## Exercise directions
In the entries below, the word "since" appears on some lines. Copy each of those lines.

Stored data entries:

__________

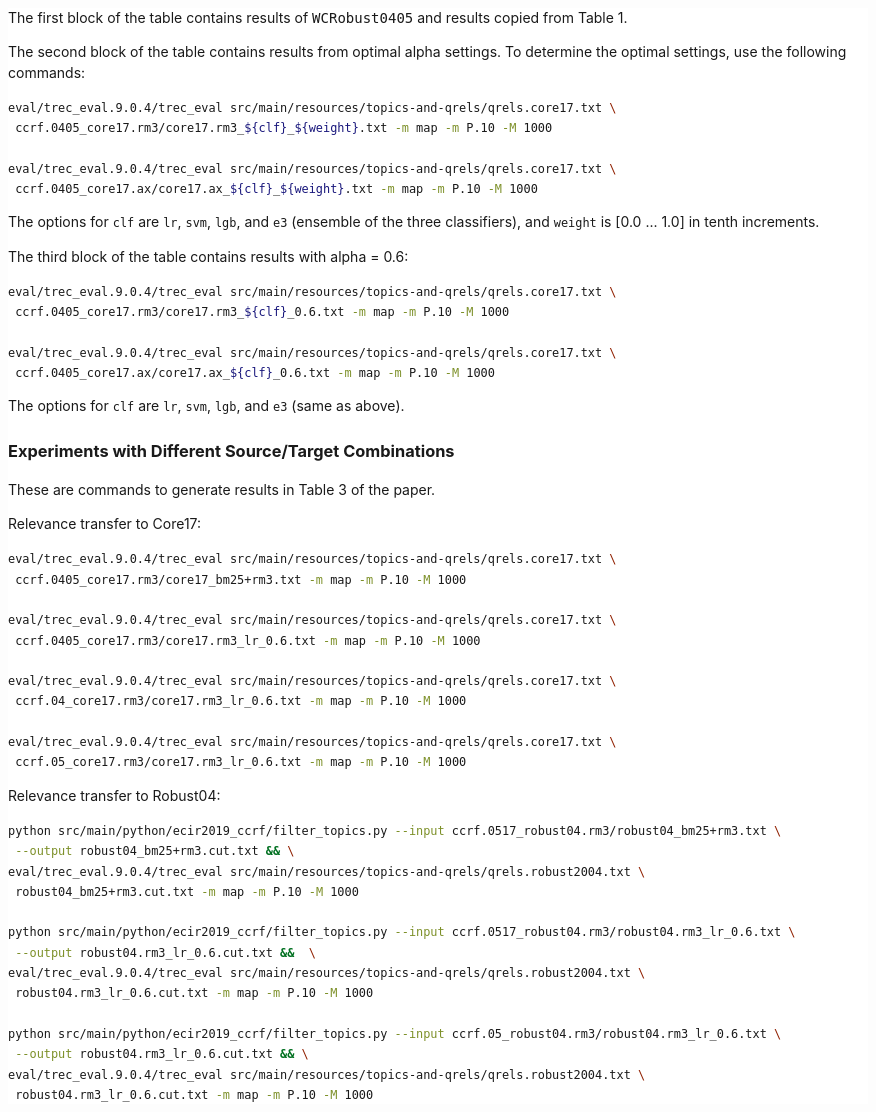 The first block of the table contains results of <tt>WCRobust0405</tt> and results copied from Table 1.

The second block of the table contains results from optimal alpha settings.
To determine the optimal settings, use the following commands:

```bash
eval/trec_eval.9.0.4/trec_eval src/main/resources/topics-and-qrels/qrels.core17.txt \
 ccrf.0405_core17.rm3/core17.rm3_${clf}_${weight}.txt -m map -m P.10 -M 1000

eval/trec_eval.9.0.4/trec_eval src/main/resources/topics-and-qrels/qrels.core17.txt \
 ccrf.0405_core17.ax/core17.ax_${clf}_${weight}.txt -m map -m P.10 -M 1000
```

The options for `clf` are `lr`, `svm`, `lgb`, and `e3` (ensemble of the three classifiers), and `weight` is [0.0 ... 1.0] in tenth increments.

The third block of the table contains results with alpha = 0.6:

```bash
eval/trec_eval.9.0.4/trec_eval src/main/resources/topics-and-qrels/qrels.core17.txt \
 ccrf.0405_core17.rm3/core17.rm3_${clf}_0.6.txt -m map -m P.10 -M 1000

eval/trec_eval.9.0.4/trec_eval src/main/resources/topics-and-qrels/qrels.core17.txt \
 ccrf.0405_core17.ax/core17.ax_${clf}_0.6.txt -m map -m P.10 -M 1000
```

The options for `clf` are `lr`, `svm`, `lgb`, and `e3` (same as above).

### Experiments with Different Source/Target Combinations

These are commands to generate results in Table 3 of the paper.

Relevance transfer to Core17:

```bash
eval/trec_eval.9.0.4/trec_eval src/main/resources/topics-and-qrels/qrels.core17.txt \
 ccrf.0405_core17.rm3/core17_bm25+rm3.txt -m map -m P.10 -M 1000

eval/trec_eval.9.0.4/trec_eval src/main/resources/topics-and-qrels/qrels.core17.txt \
 ccrf.0405_core17.rm3/core17.rm3_lr_0.6.txt -m map -m P.10 -M 1000

eval/trec_eval.9.0.4/trec_eval src/main/resources/topics-and-qrels/qrels.core17.txt \
 ccrf.04_core17.rm3/core17.rm3_lr_0.6.txt -m map -m P.10 -M 1000

eval/trec_eval.9.0.4/trec_eval src/main/resources/topics-and-qrels/qrels.core17.txt \
 ccrf.05_core17.rm3/core17.rm3_lr_0.6.txt -m map -m P.10 -M 1000
```

Relevance transfer to Robust04:

```bash
python src/main/python/ecir2019_ccrf/filter_topics.py --input ccrf.0517_robust04.rm3/robust04_bm25+rm3.txt \
 --output robust04_bm25+rm3.cut.txt && \
eval/trec_eval.9.0.4/trec_eval src/main/resources/topics-and-qrels/qrels.robust2004.txt \
 robust04_bm25+rm3.cut.txt -m map -m P.10 -M 1000

python src/main/python/ecir2019_ccrf/filter_topics.py --input ccrf.0517_robust04.rm3/robust04.rm3_lr_0.6.txt \
 --output robust04.rm3_lr_0.6.cut.txt &&  \
eval/trec_eval.9.0.4/trec_eval src/main/resources/topics-and-qrels/qrels.robust2004.txt \
 robust04.rm3_lr_0.6.cut.txt -m map -m P.10 -M 1000

python src/main/python/ecir2019_ccrf/filter_topics.py --input ccrf.05_robust04.rm3/robust04.rm3_lr_0.6.txt \
 --output robust04.rm3_lr_0.6.cut.txt && \
eval/trec_eval.9.0.4/trec_eval src/main/resources/topics-and-qrels/qrels.robust2004.txt \
 robust04.rm3_lr_0.6.cut.txt -m map -m P.10 -M 1000

```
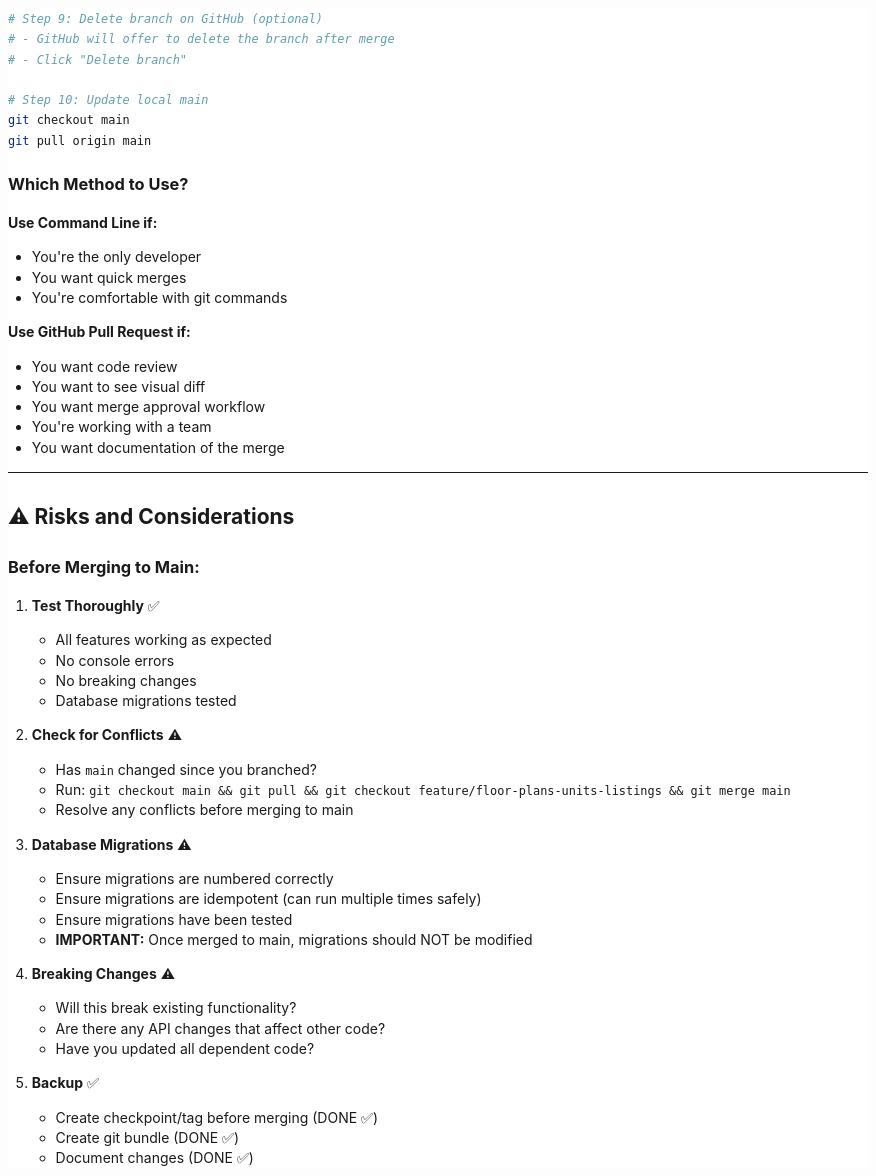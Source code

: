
```bash
# Step 9: Delete branch on GitHub (optional)
# - GitHub will offer to delete the branch after merge
# - Click "Delete branch"

# Step 10: Update local main
git checkout main
git pull origin main
```

### **Which Method to Use?**

**Use Command Line if:**
- You're the only developer
- You want quick merges
- You're comfortable with git commands

**Use GitHub Pull Request if:**
- You want code review
- You want to see visual diff
- You want merge approval workflow
- You're working with a team
- You want documentation of the merge

---

## ⚠️ Risks and Considerations

### **Before Merging to Main:**

1. **Test Thoroughly** ✅
   - All features working as expected
   - No console errors
   - No breaking changes
   - Database migrations tested

2. **Check for Conflicts** ⚠️
   - Has `main` changed since you branched?
   - Run: `git checkout main && git pull && git checkout feature/floor-plans-units-listings && git merge main`
   - Resolve any conflicts before merging to main

3. **Database Migrations** ⚠️
   - Ensure migrations are numbered correctly
   - Ensure migrations are idempotent (can run multiple times safely)
   - Ensure migrations have been tested
   - **IMPORTANT:** Once merged to main, migrations should NOT be modified

4. **Breaking Changes** ⚠️
   - Will this break existing functionality?
   - Are there any API changes that affect other code?
   - Have you updated all dependent code?

5. **Backup** ✅
   - Create checkpoint/tag before merging (DONE ✅)
   - Create git bundle (DONE ✅)
   - Document changes (DONE ✅)
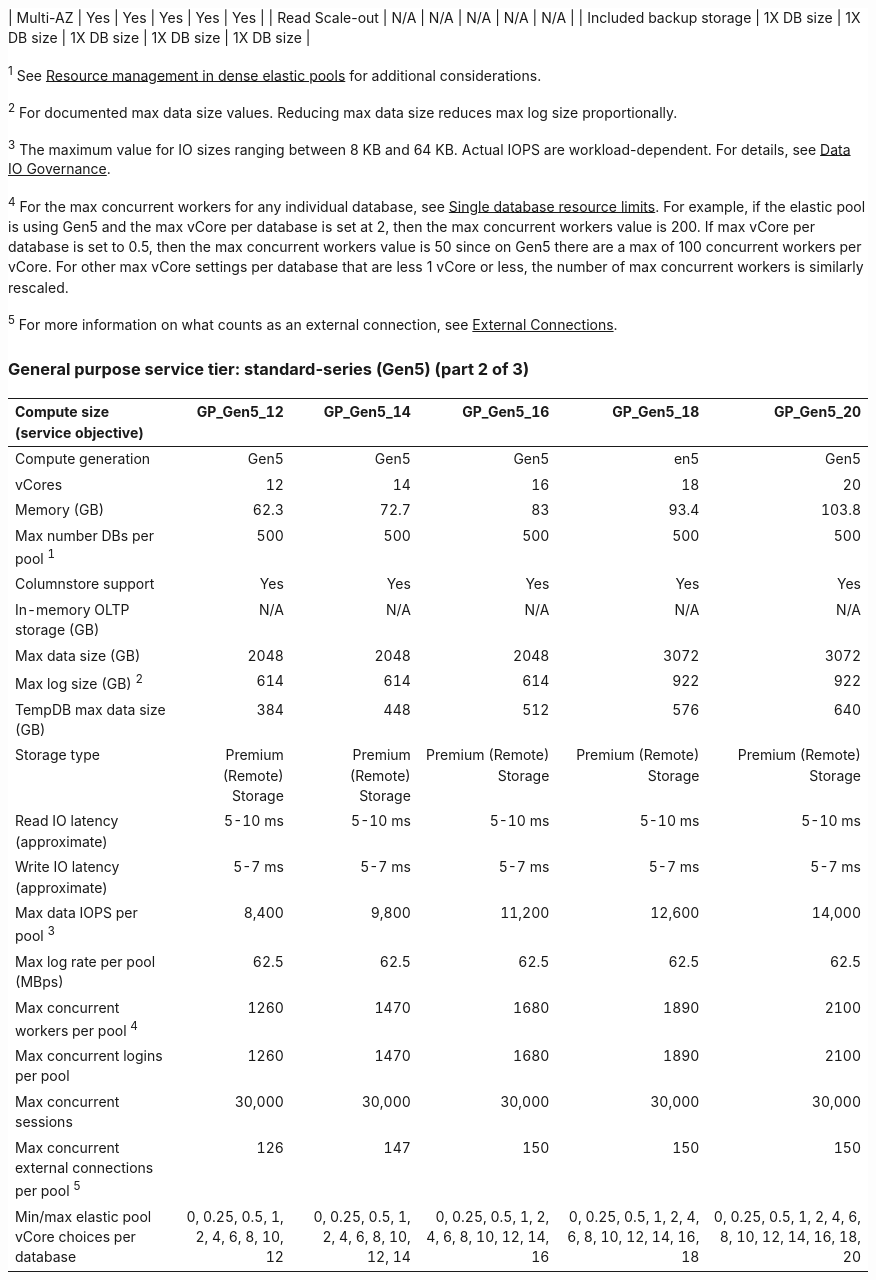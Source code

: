 | Multi-AZ | Yes | Yes | Yes | Yes | Yes |
| Read Scale-out | N/A | N/A | N/A | N/A | N/A |
| Included backup storage | 1X DB size | 1X DB size | 1X DB size | 1X DB size | 1X DB size |

<sup>1</sup> See [Resource management in dense elastic pools](elastic-pool-resource-management.md) for additional considerations.

<sup>2</sup> For documented max data size values. Reducing max data size reduces max log size proportionally.

<sup>3</sup> The maximum value for IO sizes ranging between 8 KB and 64 KB. Actual IOPS are workload-dependent. For details, see [Data IO Governance](resource-limits-logical-server.md#resource-governance).

<sup>4</sup> For the max concurrent workers for any individual database, see [Single database resource limits](resource-limits-vcore-single-databases.md). For example, if the elastic pool is using Gen5 and the max vCore per database is set at 2, then the max concurrent workers value is 200.  If max vCore per database is set to 0.5, then the max concurrent workers value is 50 since on Gen5 there are a max of 100 concurrent workers per vCore. For other max vCore settings per database that are less 1 vCore or less, the number of max concurrent workers is similarly rescaled.

<sup>5</sup> For more information on what counts as an external connection, see [External Connections](resource-limits-logical-server.md#external-connections).

### General purpose service tier: standard-series (Gen5) (part 2 of 3)

| Compute size (service objective) | GP_Gen5_12 | GP_Gen5_14 | GP_Gen5_16 | GP_Gen5_18 | GP_Gen5_20 |
|:-|-:|-:|-:|-:|-:|
| Compute generation | Gen5 | Gen5 | Gen5 | en5 | Gen5 |
| vCores | 12 | 14 | 16 | 18 | 20 |
| Memory (GB) | 62.3 | 72.7 | 83 | 93.4 | 103.8 |
| Max number DBs per pool <sup>1</sup> | 500 | 500 | 500 | 500 | 500 |
| Columnstore support | Yes | Yes | Yes | Yes | Yes |
| In-memory OLTP storage (GB) | N/A | N/A | N/A | N/A | N/A |
| Max data size (GB) | 2048 | 2048 | 2048 | 3072 | 3072 |
| Max log size (GB) <sup>2</sup> | 614 | 614 | 614 | 922 | 922 |
| TempDB max data size (GB) | 384 | 448 | 512 | 576 | 640 |
| Storage type | Premium (Remote) Storage | Premium (Remote) Storage | Premium (Remote) Storage | Premium (Remote) Storage | Premium (Remote) Storage |
| Read IO latency (approximate) | 5-10 ms | 5-10 ms | 5-10 ms | 5-10 ms | 5-10 ms |
| Write IO latency (approximate) | 5-7 ms | 5-7 ms | 5-7 ms | 5-7 ms | 5-7 ms |
| Max data IOPS per pool <sup>3</sup> | 8,400 | 9,800 | 11,200 | 12,600 | 14,000 |
| Max log rate per pool (MBps) | 62.5 | 62.5 | 62.5 | 62.5 | 62.5 |
| Max concurrent workers per pool <sup>4</sup> | 1260 | 1470 | 1680 | 1890 | 2100 |
| Max concurrent logins per pool | 1260 | 1470 | 1680 | 1890 | 2100 |
| Max concurrent sessions | 30,000 | 30,000 | 30,000 | 30,000 | 30,000 |
| Max concurrent external connections per pool <sup>5</sup> | 126 | 147 | 150 | 150 | 150 |
| Min/max elastic pool vCore choices per database | 0, 0.25, 0.5, 1, 2, 4, 6, 8, 10, 12 | 0, 0.25, 0.5, 1, 2, 4, 6, 8, 10, 12, 14 | 0, 0.25, 0.5, 1, 2, 4, 6, 8, 10, 12, 14, 16 | 0, 0.25, 0.5, 1, 2, 4, 6, 8, 10, 12, 14, 16, 18 | 0, 0.25, 0.5, 1, 2, 4, 6, 8, 10, 12, 14, 16, 18, 20 |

__________

## Completed exercise
   - Has `main` changed since you branched?
<sup>4</sup> For the max concurrent workers for any individual database, see [Single database resource limits](resource-limits-vcore-single-databases.md). For example, if the elastic pool is using Gen5 and the max vCore per database is set at 2, then the max concurrent workers value is 200.  If max vCore per database is set to 0.5, then the max concurrent workers value is 50 since on Gen5 there are a max of 100 concurrent workers per vCore. For other max vCore settings per database that are less 1 vCore or less, the number of max concurrent workers is similarly rescaled.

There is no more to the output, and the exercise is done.